I’ve been trying out some settings on my own FOG installation that seem to work more smoothly if you’re up for some expermintation. (though will have to wait until tomorrow)
-
@quazz It appears max_children was set to 5. I have edited the www.conf file to increase max_children to 100. I will see what changes this makes.
-
@zagaeski There are two changes I would like you to make
- Drop the max children back to a reasonable number between 20 and 30. In reality you should not see more than 7 processes running at any one time. Setting this value to high may starve your system from memory if something really bad goes on. Leave the min and spare children set to 5.
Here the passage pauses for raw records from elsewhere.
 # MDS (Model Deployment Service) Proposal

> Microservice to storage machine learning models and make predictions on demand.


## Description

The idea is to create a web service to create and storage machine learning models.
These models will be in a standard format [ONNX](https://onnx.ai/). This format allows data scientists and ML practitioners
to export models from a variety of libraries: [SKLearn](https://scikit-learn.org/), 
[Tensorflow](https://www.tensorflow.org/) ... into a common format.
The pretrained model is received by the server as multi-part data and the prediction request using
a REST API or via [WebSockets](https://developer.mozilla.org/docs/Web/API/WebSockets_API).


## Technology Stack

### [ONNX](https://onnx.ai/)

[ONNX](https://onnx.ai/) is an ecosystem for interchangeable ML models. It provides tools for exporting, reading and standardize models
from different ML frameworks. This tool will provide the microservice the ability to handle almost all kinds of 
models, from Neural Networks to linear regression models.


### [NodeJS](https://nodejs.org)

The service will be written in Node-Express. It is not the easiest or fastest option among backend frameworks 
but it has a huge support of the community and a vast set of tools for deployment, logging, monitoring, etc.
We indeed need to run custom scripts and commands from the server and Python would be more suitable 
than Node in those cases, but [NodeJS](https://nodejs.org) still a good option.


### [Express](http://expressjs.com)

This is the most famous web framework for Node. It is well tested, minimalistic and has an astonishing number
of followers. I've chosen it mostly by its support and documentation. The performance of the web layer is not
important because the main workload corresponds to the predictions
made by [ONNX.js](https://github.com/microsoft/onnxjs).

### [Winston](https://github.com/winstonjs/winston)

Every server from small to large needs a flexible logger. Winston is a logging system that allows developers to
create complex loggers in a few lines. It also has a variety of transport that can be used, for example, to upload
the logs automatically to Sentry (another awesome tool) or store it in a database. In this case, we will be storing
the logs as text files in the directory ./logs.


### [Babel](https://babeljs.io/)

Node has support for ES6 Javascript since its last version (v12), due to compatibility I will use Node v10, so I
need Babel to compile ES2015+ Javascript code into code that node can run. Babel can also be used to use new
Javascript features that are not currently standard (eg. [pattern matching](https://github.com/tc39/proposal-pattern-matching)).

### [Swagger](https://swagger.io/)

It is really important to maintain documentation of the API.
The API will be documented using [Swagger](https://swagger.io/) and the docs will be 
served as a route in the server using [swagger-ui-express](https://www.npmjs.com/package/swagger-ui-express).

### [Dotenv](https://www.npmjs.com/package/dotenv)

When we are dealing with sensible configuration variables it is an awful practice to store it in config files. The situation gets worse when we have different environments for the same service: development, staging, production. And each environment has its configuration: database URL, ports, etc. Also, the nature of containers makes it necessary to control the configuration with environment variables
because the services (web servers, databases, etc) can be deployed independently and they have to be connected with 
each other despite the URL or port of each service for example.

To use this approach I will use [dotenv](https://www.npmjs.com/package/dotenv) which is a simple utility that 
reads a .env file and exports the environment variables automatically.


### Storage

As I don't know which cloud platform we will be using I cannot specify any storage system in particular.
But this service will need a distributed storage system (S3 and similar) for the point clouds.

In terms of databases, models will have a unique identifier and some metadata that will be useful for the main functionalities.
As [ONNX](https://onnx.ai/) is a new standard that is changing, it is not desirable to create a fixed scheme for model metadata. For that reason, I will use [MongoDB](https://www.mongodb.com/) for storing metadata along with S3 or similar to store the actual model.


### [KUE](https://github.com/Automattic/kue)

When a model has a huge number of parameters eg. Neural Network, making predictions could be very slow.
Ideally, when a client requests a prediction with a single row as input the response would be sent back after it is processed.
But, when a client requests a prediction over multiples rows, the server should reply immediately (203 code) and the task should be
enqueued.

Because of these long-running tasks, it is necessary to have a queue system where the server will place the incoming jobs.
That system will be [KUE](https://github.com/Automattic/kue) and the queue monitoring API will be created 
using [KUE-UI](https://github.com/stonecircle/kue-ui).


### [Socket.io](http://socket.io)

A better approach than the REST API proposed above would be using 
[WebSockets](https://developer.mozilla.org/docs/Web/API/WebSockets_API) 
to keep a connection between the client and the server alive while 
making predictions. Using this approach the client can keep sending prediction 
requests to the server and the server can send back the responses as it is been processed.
- There is a memory limit commented out. It probably says
;php_admin_value[memory_limit] = 32M
Change it to look like this (make sure you uncomment the line)
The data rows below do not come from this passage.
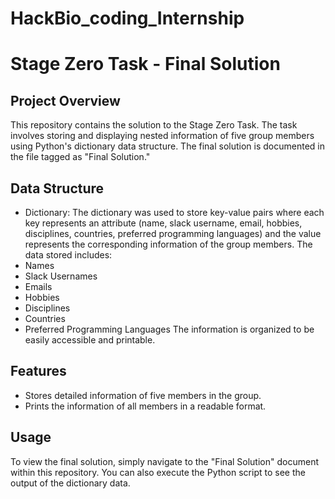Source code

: # HackBio_coding_Internship
# Stage Zero Task - Final Solution
## Project Overview
This repository contains the solution to the Stage Zero Task.
The task involves storing and displaying nested information of five group members using Python's dictionary data structure.
The final solution is documented in the file tagged as "Final Solution."
## Data Structure
- Dictionary: The dictionary was used to store key-value pairs where each key represents an attribute (name, slack username, email, hobbies, disciplines, countries, preferred programming languages) and the value represents the corresponding information of the group members.
The data stored includes:
- Names
- Slack Usernames
- Emails
- Hobbies
- Disciplines
- Countries
- Preferred Programming Languages
The information is organized to be easily accessible and printable.
## Features
- Stores detailed information of five members in the group.
- Prints the information of all members in a readable format.
## Usage
To view the final solution, simply navigate to the "Final Solution" document within this repository. You can also execute the Python script to see the output of the dictionary data.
php_admin_value[memory_limit] = 256
Also check to see if this value is set to 2000
pm.max_requests = 2000
Finally php-fpm has its own log file so errors will be in both logs.
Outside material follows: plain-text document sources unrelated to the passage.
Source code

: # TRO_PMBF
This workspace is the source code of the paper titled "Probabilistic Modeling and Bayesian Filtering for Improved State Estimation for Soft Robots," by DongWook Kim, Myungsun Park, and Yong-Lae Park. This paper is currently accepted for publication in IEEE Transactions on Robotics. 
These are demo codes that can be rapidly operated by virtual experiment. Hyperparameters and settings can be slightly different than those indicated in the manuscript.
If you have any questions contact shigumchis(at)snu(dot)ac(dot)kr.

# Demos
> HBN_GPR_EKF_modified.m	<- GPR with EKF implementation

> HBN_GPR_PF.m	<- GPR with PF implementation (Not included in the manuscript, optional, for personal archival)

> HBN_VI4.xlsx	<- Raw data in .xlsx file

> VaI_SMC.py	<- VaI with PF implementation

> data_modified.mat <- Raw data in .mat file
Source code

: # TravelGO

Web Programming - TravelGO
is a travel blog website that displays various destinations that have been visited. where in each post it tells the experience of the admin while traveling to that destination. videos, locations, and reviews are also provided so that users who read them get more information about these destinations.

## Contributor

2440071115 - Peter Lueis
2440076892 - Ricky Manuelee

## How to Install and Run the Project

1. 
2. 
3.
I helped someone the other day who was having issues with mutlicasting and once we got the extra copies of php-fpm out of his system and used hte above settings he was able to image 24 systems via multicast without issue.
-
@george1421 I made the suggested edits to the www.conf file. Do I need to do anything with php-fpm? I found where the log was located.
-
@zagaeski
Those edits should be done to the php-fpm config file. Then restart php-fpm.Sorry I misread your post, just restart php-fpm and you should be good.
-
@george1421 This seems to have worked. I will try another large group tomorrow and see what happens.
-
@zagaeski Excellent. Next time you run the multicast, run the
top
program from the fog server console. You should see 5-7 php-fpm worker threads running. I would be interested in seeing if you have different results. -
Hi, I have the same problem, FOG crash when deploying to groups, this is really bad.
-
@fog_rob You probably should start your own thread here because your circumstances may be different.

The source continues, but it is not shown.